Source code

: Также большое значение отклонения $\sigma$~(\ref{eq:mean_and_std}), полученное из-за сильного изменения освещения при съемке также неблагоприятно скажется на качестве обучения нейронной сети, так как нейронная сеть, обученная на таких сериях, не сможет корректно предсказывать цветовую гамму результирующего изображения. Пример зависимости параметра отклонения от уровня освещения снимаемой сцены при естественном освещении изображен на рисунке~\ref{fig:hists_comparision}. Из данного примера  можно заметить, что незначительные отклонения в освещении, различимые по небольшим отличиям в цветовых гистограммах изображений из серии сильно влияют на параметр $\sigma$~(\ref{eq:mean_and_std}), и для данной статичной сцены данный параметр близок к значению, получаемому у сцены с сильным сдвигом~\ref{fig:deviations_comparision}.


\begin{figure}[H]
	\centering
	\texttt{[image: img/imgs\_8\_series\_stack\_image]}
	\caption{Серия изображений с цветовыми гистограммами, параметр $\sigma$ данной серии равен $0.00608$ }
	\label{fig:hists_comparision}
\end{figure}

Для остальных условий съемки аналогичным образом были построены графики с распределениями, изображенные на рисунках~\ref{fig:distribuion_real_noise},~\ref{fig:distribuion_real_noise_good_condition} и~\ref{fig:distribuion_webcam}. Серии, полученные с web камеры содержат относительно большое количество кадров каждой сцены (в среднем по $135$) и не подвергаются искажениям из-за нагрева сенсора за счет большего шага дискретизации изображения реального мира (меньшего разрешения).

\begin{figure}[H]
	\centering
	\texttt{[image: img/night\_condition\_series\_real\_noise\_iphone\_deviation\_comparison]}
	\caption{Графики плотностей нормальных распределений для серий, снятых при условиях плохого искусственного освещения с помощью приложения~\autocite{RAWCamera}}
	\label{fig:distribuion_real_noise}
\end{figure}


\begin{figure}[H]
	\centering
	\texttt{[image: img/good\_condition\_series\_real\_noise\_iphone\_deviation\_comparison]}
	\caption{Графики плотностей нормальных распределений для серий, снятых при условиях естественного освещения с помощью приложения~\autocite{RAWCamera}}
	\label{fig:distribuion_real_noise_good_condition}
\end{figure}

*PROBLEM TO SOLVE*: Each entry, from start to finish, must be restated exactly.

*YOUR SOLUTION*:
Source code

: Также большое значение отклонения $\sigma$~(\ref{eq:mean_and_std}), полученное из-за сильного изменения освещения при съемке также неблагоприятно скажется на качестве обучения нейронной сети, так как нейронная сеть, обученная на таких сериях, не сможет корректно предсказывать цветовую гамму результирующего изображения. Пример зависимости параметра отклонения от уровня освещения снимаемой сцены при естественном освещении изображен на рисунке~\ref{fig:hists_comparision}. Из данного примера  можно заметить, что незначительные отклонения в освещении, различимые по небольшим отличиям в цветовых гистограммах изображений из серии сильно влияют на параметр $\sigma$~(\ref{eq:mean_and_std}), и для данной статичной сцены данный параметр близок к значению, получаемому у сцены с сильным сдвигом~\ref{fig:deviations_comparision}.


\begin{figure}[H]
	\centering
	\texttt{[image: img/imgs\_8\_series\_stack\_image]}
	\caption{Серия изображений с цветовыми гистограммами, параметр $\sigma$ данной серии равен $0.00608$ }
	\label{fig:hists_comparision}
\end{figure}

Для остальных условий съемки аналогичным образом были построены графики с распределениями, изображенные на рисунках~\ref{fig:distribuion_real_noise},~\ref{fig:distribuion_real_noise_good_condition} и~\ref{fig:distribuion_webcam}. Серии, полученные с web камеры содержат относительно большое количество кадров каждой сцены (в среднем по $135$) и не подвергаются искажениям из-за нагрева сенсора за счет большего шага дискретизации изображения реального мира (меньшего разрешения).

\begin{figure}[H]
	\centering
	\texttt{[image: img/night\_condition\_series\_real\_noise\_iphone\_deviation\_comparison]}
	\caption{Графики плотностей нормальных распределений для серий, снятых при условиях плохого искусственного освещения с помощью приложения~\autocite{RAWCamera}}
	\label{fig:distribuion_real_noise}
\end{figure}


\begin{figure}[H]
	\centering
	\texttt{[image: img/good\_condition\_series\_real\_noise\_iphone\_deviation\_comparison]}
	\caption{Графики плотностей нормальных распределений для серий, снятых при условиях естественного освещения с помощью приложения~\autocite{RAWCamera}}
	\label{fig:distribuion_real_noise_good_condition}
\end{figure}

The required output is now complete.